Dans son nouveau livre, « Le New deal vert mondial, pourquoi la civilisation fossile va s’effondrer d’ici 2028, le plan économique pour sauver la vie sur terre », disponible depuis ce mercredi 16 octobre, Jeremy Rifkin prédit l’irrémédiable chute du pétrole et du charbon. Mais le temps presse face au réchauffement climatique. L’essayiste américain plaide pour la mise en place d’un New deal vert. Son but: précipiter une troisième révolution industrielle, celle des énergies renouvelables.

Jeremy_Rifkin

LA TRIBUNE – Dans votre livre, vous militez pour la mise en place d’un « New Deal vert ». De quoi s’agit-il ?

JEREMY RIFKIN – Le « New Deal vert » n’est pas un concept nouveau. Il a d’abord émergé au Royaume-Uni et en Allemagne à la fin de la précédente décennie. Il a ensuite été importé aux États-Unis par la candidate verte Jill Stein. Il est aujourd’hui repris par de jeunes élus démocrates. Il s’agit d’une transformation complète de l’économie vers un nouveau paradigme. C’est la troisième révolution industrielle des infrastructures, repensés pour les énergies renouvelables. Cela ne passera pas seulement par une injection massive de fonds publics par les gouvernements. Il faut que les projets soient menés au niveau des régions.

Vous prédisez l’effondrement de la « civilisation fossile » d’ici à 2028. N’est-ce pas trop optimiste ?

Certaines études parlent de 2023, d’autres de 2033. Notre estimation se base sur ce que nous avons constaté en Allemagne. Quand l’éolien et le solaire ont atteint 14% des parts de marché, les investissements ont commencé à basculer très rapidement. Aux États-Unis, les énergies renouvelables représentent entre 8% et 9% de la production électrique. Les 14% seront atteints d’ici à 2023. Au niveau mondial, ce point d’inflexion sera touché en 2028. Le vrai défi reste les transports. Seulement 2,5% des voitures vendues sont électriques. Des études estiment que les voitures électriques seront compétitives sans subvention à partir de 2023. Cinq ans plus tard, elles représenteront 20% de la production, au-delà du point de bascule. Les grands constructeurs sont d’ailleurs en train de préparer cette transition.
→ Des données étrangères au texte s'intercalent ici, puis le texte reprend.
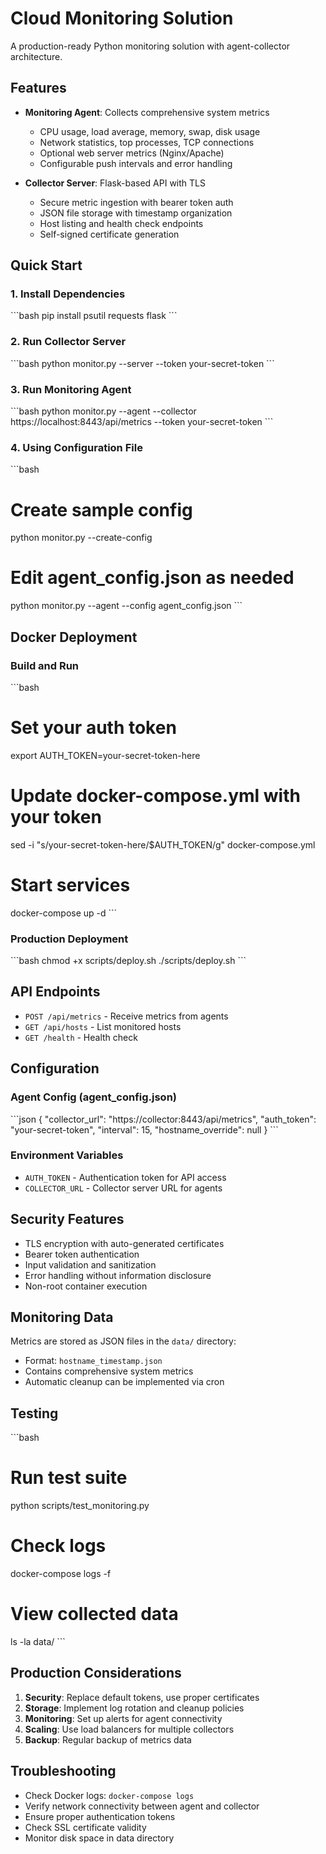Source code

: # Cloud Monitoring Solution

A production-ready Python monitoring solution with agent-collector architecture.

## Features

- **Monitoring Agent**: Collects comprehensive system metrics
  - CPU usage, load average, memory, swap, disk usage
  - Network statistics, top processes, TCP connections
  - Optional web server metrics (Nginx/Apache)
  - Configurable push intervals and error handling

- **Collector Server**: Flask-based API with TLS
  - Secure metric ingestion with bearer token auth
  - JSON file storage with timestamp organization
  - Host listing and health check endpoints
  - Self-signed certificate generation

## Quick Start

### 1. Install Dependencies
\`\`\`bash
pip install psutil requests flask
\`\`\`

### 2. Run Collector Server
\`\`\`bash
python monitor.py --server --token your-secret-token
\`\`\`

### 3. Run Monitoring Agent
\`\`\`bash
python monitor.py --agent --collector https://localhost:8443/api/metrics --token your-secret-token
\`\`\`

### 4. Using Configuration File
\`\`\`bash
# Create sample config
python monitor.py --create-config

# Edit agent_config.json as needed
python monitor.py --agent --config agent_config.json
\`\`\`

## Docker Deployment

### Build and Run
\`\`\`bash
# Set your auth token
export AUTH_TOKEN=your-secret-token-here

# Update docker-compose.yml with your token
sed -i "s/your-secret-token-here/$AUTH_TOKEN/g" docker-compose.yml

# Start services
docker-compose up -d
\`\`\`

### Production Deployment
\`\`\`bash
chmod +x scripts/deploy.sh
./scripts/deploy.sh
\`\`\`

## API Endpoints

- `POST /api/metrics` - Receive metrics from agents
- `GET /api/hosts` - List monitored hosts
- `GET /health` - Health check

## Configuration

### Agent Config (agent_config.json)
\`\`\`json
{
  "collector_url": "https://collector:8443/api/metrics",
  "auth_token": "your-secret-token",
  "interval": 15,
  "hostname_override": null
}
\`\`\`

### Environment Variables
- `AUTH_TOKEN` - Authentication token for API access
- `COLLECTOR_URL` - Collector server URL for agents

## Security Features

- TLS encryption with auto-generated certificates
- Bearer token authentication
- Input validation and sanitization
- Error handling without information disclosure
- Non-root container execution

## Monitoring Data

Metrics are stored as JSON files in the `data/` directory:
- Format: `hostname_timestamp.json`
- Contains comprehensive system metrics
- Automatic cleanup can be implemented via cron

## Testing

\`\`\`bash
# Run test suite
python scripts/test_monitoring.py

# Check logs
docker-compose logs -f

# View collected data
ls -la data/
\`\`\`

## Production Considerations

1. **Security**: Replace default tokens, use proper certificates
2. **Storage**: Implement log rotation and cleanup policies
3. **Monitoring**: Set up alerts for agent connectivity
4. **Scaling**: Use load balancers for multiple collectors
5. **Backup**: Regular backup of metrics data

## Troubleshooting

- Check Docker logs: `docker-compose logs`
- Verify network connectivity between agent and collector
- Ensure proper authentication tokens
- Check SSL certificate validity
- Monitor disk space in data directory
L’effondrement de la civilisation fossile sera donc précipité par le marché. Le coût de l’énergie solaire et éolienne a chuté. Il est désormais inférieur à celui du nucléaire, du pétrole, du gaz et du charbon. Le coût des batteries a lui aussi chuté.

Lire aussi : Comment la voiture électrique va remodeler le marché de l’électricité

Vous pensez également que cette transition sera accélérée par les fonds de pension. Comment ?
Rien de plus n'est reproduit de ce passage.